I am trying to create an invert index structure in C++. An invert index, in this case, refers to image retrieval system, where each invert index refers to a numbers of "Patch ID". (simply called "ID" in the code) These IDs are basically for describing many kind of pixel gradient patches from all images in the database.
The invert index is a map container and will be very sparse and each index of the invert index will contain a sub-map. A sub-map will have an "Image ID" and frequency counting integer. For example, if we have 2 images with "Image ID" 10 and 20, and both of these images have "Patch ID" 999, appear once in "Image ID" 10 and appear twice in "Image ID" 20, we will have the following:
invertID[999] == sub-mapwith <10,1> and <20,2>
I've written the code below for this, but somehow I am not quite satisfied.

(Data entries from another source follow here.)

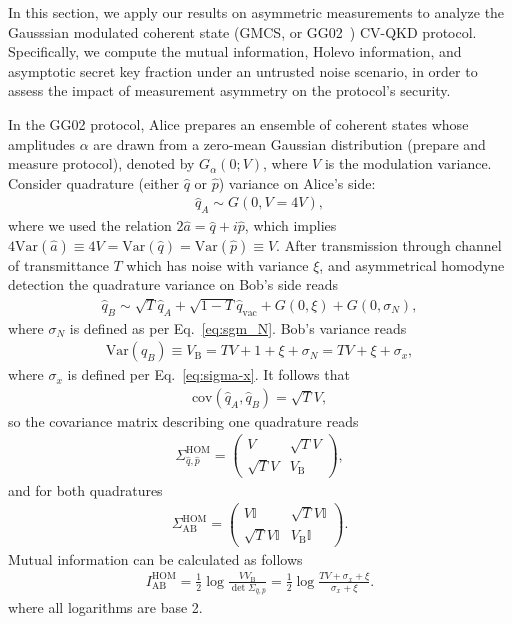 \documentclass[%
reprint,
superscriptaddress,
 amsmath,amssymb,amsfonts,
 aps,
 pra,
 longbibliography
]{revtex4-2}
\newcommand{\ind}[1]{\mathrm{#1}}
\begin{document}
In this section, we apply our results on asymmetric measurements to analyze the Gausssian modulated coherent state (GMCS, or GG02~\cite{PhysRevLett.88.057902}) CV-QKD protocol. Specifically, we compute the mutual information, Holevo information, and asymptotic secret key fraction under an untrusted noise scenario, in order to assess the impact of measurement asymmetry on the protocol’s security.

In the GG02 protocol, Alice prepares an ensemble of coherent states whose amplitudes $\alpha$ are drawn from a zero-mean Gaussian distribution (prepare and measure protocol), denoted by $G_\alpha(0;  V)$, where $ V$ is the modulation variance.
Consider quadrature (either $\hat{q}$ or $\hat{p}$) variance on Alice's side:
\begin{align}
  \label{eq:qA}
  \hat{q}_A\sim G(0,V=4V),
\end{align}
where we used the relation $2\hat{a}=\hat{q}+i\hat{p}$, which implies $4\ind{Var}(\hat{a})\equiv 4 V=\ind{Var}(\hat{q})=\ind{Var}(\hat{p})\equiv V$.
After transmission through channel of transmittance $T$ which has noise with variance $\xi$, and asymmetrical homodyne detection 
the quadrature variance on Bob's side reads
\begin{align}
  \label{eq:qB}
    \hat{q}_B\sim \sqrt{T}\hat{q}_A+
    \sqrt{1-T}\hat{q}_{\ind{vac}}+G(0,\xi)+G(0,\sigma_N),
\end{align}
where $\sigma_N$ is defined as per Eq.~\eqref{eq:sgm_N}.
Bob's variance reads
\begin{align}
  \label{eq:vb}
  \ind{Var} \left(\hat{q}_B\right)\equiv V_{\ind{B}} = TV+1+\xi+\sigma_N=TV+\xi+\sigma_x,
\end{align}
where $\sigma_x$ is defined per Eq.~\eqref{eq:sigma-x}.
It follows that
\begin{align}
  \label{eq:covqAqB}
  \ind{cov}(\hat{q}_A,\hat{q}_B)=\sqrt T V,
\end{align}
so the covariance matrix describing one quadrature reads
\begin{align}
  \label{eq:S_qp_hom}
    \Sigma_{\hat{q},\hat{p}}^{\ind{HOM}}=\begin{pmatrix}
        V&\sqrt TV\\
        \sqrt TV&V_{\ind{B}}
    \end{pmatrix},
\end{align}
and for both quadratures
\begin{align}
  \label{eq:S_hom}
\Sigma_{\ind{AB}}^{\ind{HOM}}=\begin{pmatrix}
        V\mathbb{I}&\sqrt TV\mathbb{I}\\
        \sqrt TV\mathbb{I}&V_{\ind{B}}\mathbb{I}
    \end{pmatrix}.
\end{align}
Mutual information can be calculated as follows \cite{SochEtAl2024_StatProofBook}
\begin{align}
\label{eq:IABPM}
    I_{\ind{AB}}^{\ind{HOM}}=\frac{1}{2}\log \frac{VV_{\ind{B}}}{\det\Sigma_{\hat{q},\hat{p}}}=\frac{1}{2}\log \frac{TV+\sigma_x+\xi}{\sigma_x+\xi}.
\end{align}
where all logarithms are base 2.
\end{document}
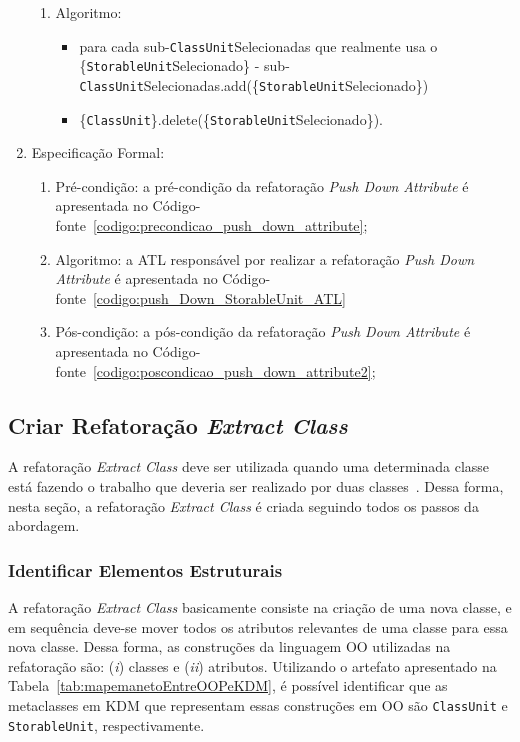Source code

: \begin{enumerate}
\begin{enumerate}
			\item Algoritmo: 
			    \begin{itemize}
			        \item para cada sub-\texttt{ClassUnit}Selecionadas que realmente usa o \{\texttt{StorableUnit}Selecionado\} - sub-\texttt{ClassUnit}Selecionadas.add(\{\texttt{StorableUnit}Selecionado\})
			        \item \{\texttt{ClassUnit}\}.delete(\{\texttt{StorableUnit}Selecionado\}). 
			    \end{itemize} 
	    \end{enumerate}
		\item Especificação Formal:
		\begin{enumerate}
			\item Pré-condição: a pré-condição da refatoração \textit{Push Down Attribute} é apresentada no Código-fonte~\ref{codigo:precondicao_push_down_attribute};
			\item Algoritmo: a ATL responsável por realizar a refatoração \textit{Push Down Attribute} é apresentada no Código-fonte~\ref{codigo:push_Down_StorableUnit_ATL}
			\item Pós-condição: a pós-condição da refatoração \textit{Push Down Attribute} é apresentada no Código-fonte~\ref{codigo:poscondicao_push_down_attribute2};
		\end{enumerate}
	\end{enumerate}		
	
	
	
\subsection{Criar Refatoração \textit{Extract Class}}
A refatoração \textit{Extract Class} deve ser utilizada quando uma determinada classe está fazendo o trabalho que deveria ser realizado por duas classes~\cite{Fowler1999}. Dessa forma, nesta seção, a refatoração \textit{Extract Class} é criada seguindo todos os passos da abordagem. 

\subsubsection{Identificar Elementos Estruturais}

A refatoração \textit{Extract Class} basicamente consiste na criação de uma nova classe, e em sequência deve-se mover todos os atributos relevantes de uma classe para essa nova classe. Dessa forma, as construções da linguagem OO utilizadas na refatoração são: (\textit{i}) classes e (\textit{ii}) atributos. Utilizando o artefato apresentado na Tabela~\ref{tab:mapemanetoEntreOOPeKDM}, é possível identificar que as metaclasses em KDM que representam essas construções em OO são \texttt{ClassUnit} e \texttt{StorableUnit}, respectivamente.

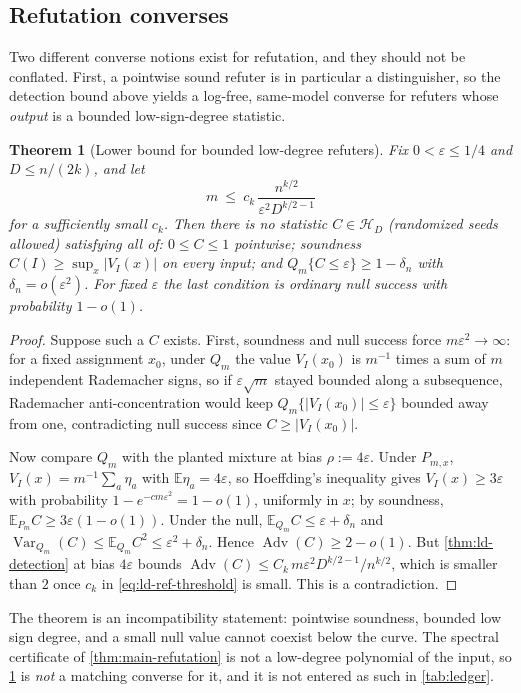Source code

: \documentclass[11pt]{article}
\newtheorem{theorem}{Theorem}[section]
\theoremstyle{definition}
\theoremstyle{remark}
\newcommand{\E}{\mathbb E}
\newcommand{\1}{\mathbf 1}
\newcommand{\cH}{\mathcal H}
\newcommand{\eps}{\varepsilon}
\DeclareMathOperator{\Var}{Var}
\DeclareMathOperator{\Adv}{Adv}
\numberwithin{equation}{section}
\begin{document}
\subsection{Refutation converses}\label{sec:ref-converse}

Two different converse notions exist for refutation, and they should not
be conflated.  First, a pointwise sound refuter is in particular a
distinguisher, so the detection bound above yields a log-free,
same-model converse for refuters whose \emph{output} is a bounded
low-sign-degree statistic.

\begin{theorem}[Lower bound for bounded low-degree refuters]
\label{thm:ld-refutation}
Fix $0<\eps\le1/4$ and $D\le n/(2k)$, and let
\begin{equation}\label{eq:ld-ref-threshold}
 m\ \le\ c_k\,\frac{n^{k/2}}{\eps^2D^{k/2-1}}
\end{equation}
for a sufficiently small $c_k$.  Then there is no statistic
$C\in\cH_D$ (randomized seeds allowed) satisfying all of:
$0\le C\le1$ pointwise; soundness
$C(I)\ge\sup_x|V_I(x)|$ on every input; and
$Q_m\{C\le\eps\}\ge1-\delta_n$ with $\delta_n=o(\eps^2)$.
For fixed $\eps$ the last condition is ordinary null success with
probability $1-o(1)$.
\end{theorem}
\begin{proof}
Suppose such a $C$ exists.  First, soundness and null success force
$m\eps^2\to\infty$: for a fixed assignment $x_0$, under $Q_m$ the value
$V_I(x_0)$ is $m^{-1}$ times a sum of $m$ independent Rademacher signs,
so if $\eps\sqrt m$ stayed bounded along a subsequence, Rademacher
anti-concentration would keep $Q_m\{|V_I(x_0)|\le\eps\}$ bounded away
from one, contradicting null success since $C\ge|V_I(x_0)|$.

Now compare $Q_m$ with the planted mixture at bias $\rho:=4\eps$.  Under
$P_{m,x}$,
$V_I(x)=m^{-1}\sum_a\eta_a$ with $\E\eta_a=4\eps$, so Hoeffding's
inequality gives $V_I(x)\ge3\eps$ with probability
$1-e^{-cm\eps^2}=1-o(1)$, uniformly in $x$; by soundness,
$\E_{P_m}C\ge3\eps(1-o(1))$.  Under the null,
$\E_{Q_m}C\le\eps+\delta_n$ and
$\Var_{Q_m}(C)\le\E_{Q_m}C^2\le\eps^2+\delta_n$.  Hence
$\Adv(C)\ge2-o(1)$.  But \cref{thm:ld-detection} at bias $4\eps$ bounds
$\Adv(C)\le C_k\,m\eps^2D^{k/2-1}/n^{k/2}$, which is smaller than $2$
once $c_k$ in \cref{eq:ld-ref-threshold} is small.  This is a
contradiction.
\end{proof}

The theorem is an incompatibility statement: pointwise soundness,
bounded low sign degree, and a small null value cannot coexist below
the curve.  The spectral certificate of \cref{thm:main-refutation} is
not a low-degree polynomial of the input, so \cref{thm:ld-refutation}
is \emph{not} a matching converse for it, and it is not entered as
such in \cref{tab:ledger}.
\end{document}
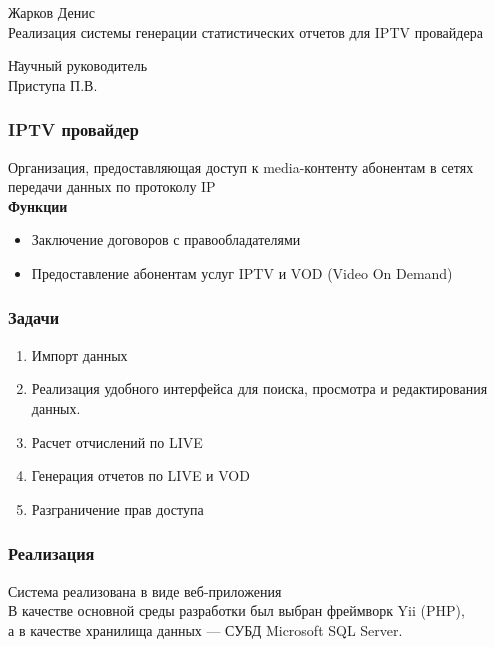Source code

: \documentclass{beamer}
\begin{document}
\sloppy

\begin{frame}
\begin{center}
Жарков Денис\\
\vspace{1cm}
{\Large Реализация системы генерации статистических отчетов для IPTV провайдера}
\end{center}
\begin{tabbing}
\hspace{6.5cm} \= Научный руководитель\\
\> Приступа П.В.\\
\end{tabbing}
\end{frame}

\begin{frame}
\frametitle{IPTV провайдер}
Организация, предоставляющая доступ к media-контенту абонентам в сетях передачи данных по протоколу IP
\\
\vspace{0.3cm}
{\bf Функции}
\begin{itemize}
\item{
Заключение договоров с правообладателями
}
\item{
Предоставление абонентам услуг IPTV и VOD (Video On Demand)
}
\end{itemize}
\end{frame}

\begin{frame}
\frametitle{Задачи}
\begin{enumerate}
\item {
Импорт данных
}
\item {
Реализация удобного интерфейса для поиска, просмотра и редактирования данных.
}
\item {
Расчет отчислений по LIVE
}
\item {
Генерация отчетов по LIVE и VOD
}
\item {
Разграничение прав доступа
}
\end{enumerate}
\end{frame}

\begin{frame}
\frametitle{Реализация}

Система реализована в виде веб-приложения\\
В качестве основной среды разработки был выбран фреймворк Yii (PHP),\\
а в качестве хранилища данных --- СУБД Microsoft SQL Server.\\

\end{frame}
\end{document}
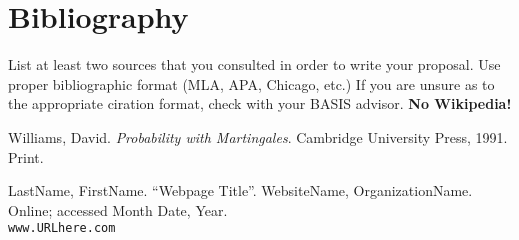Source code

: 
\section[Bibliography]{Bibliography}

List at least two sources that you consulted in order to write your proposal. Use proper bibliographic format (MLA, APA, Chicago, etc.) If you are unsure as to the appropriate ciration format, check with your BASIS advisor. \textbf{No Wikipedia!}



\begin{thebibliography}{1}

    Williams, David.
    \textit{Probability with Martingales}.
    Cambridge University Press, 1991.
    Print.

  LastName, FirstName. ``Webpage Title''.
  WebsiteName, OrganizationName.
  Online; accessed Month Date, Year.\\
  \texttt{www.URLhere.com}

\end{thebibliography}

One instance, I have to put back the sub-map into the invert ID's index as you can see below.
Another thing is I am not quite sure whether I am using the correct type of container for the correct job or not. I have about 5000 images (so that's 5000 "Image ID") and I see that "Patch ID" could vary from 1 to numbers as high as 40 billion.
In this case, performance-wise and design-wise, should I be using map or should I go for some other container? Suggestions are welcome.
Note: this will be run in a server that doesn't have a C++11 compiler.
unsigned long long int ID, index = 0;
map<unsigned long long int, map<int, int>> invertID;
...
...
//for the sake of convenient, two for loops below are shown as pseudocode.
for each image{ //loop with imageID, incrementing variable imageID in each iteration
//for each gradient patches in the image
for each gradient patch of this image{ //loop with index, incrementing variable index in each iteration.
//processID encapsulates the procedure to generate an ID for each interesting point in the image. We basically read values in the respective file and do some calculation.
ID = processID(index);
//if this ID exists in InvertID,
map<unsigned long long int, map<int,int>>::iterator mainMapIt = invertID.find(ID);
if (mainMapIt != invertID.end()){
//if this ImageID key exists in InvertID sub-map,
map<int,int> M = mainMapIt->second;
map<int,int>::iterator subMapIt = M.find(imageID);
if (subMapIt != M.end()){
//the index already exists, so increment the number (frequency) of this ImageID key
++M[imageID];
}
else{
//the index does not exist, so add ImageID key with value 1 into the InvertID
M[imageID] = 1;
}
//get this sub-Map back to the invert ID's index.
invertID[ID] = M;
}
else{
//the ID does not exist in the InvertId, yet, so
//create the first empty map with the key as image ID with value 1 and put it into the invertID.
map<int,int> M;
M[imageID] = 1;
invertID[ID] = M;
}
}
}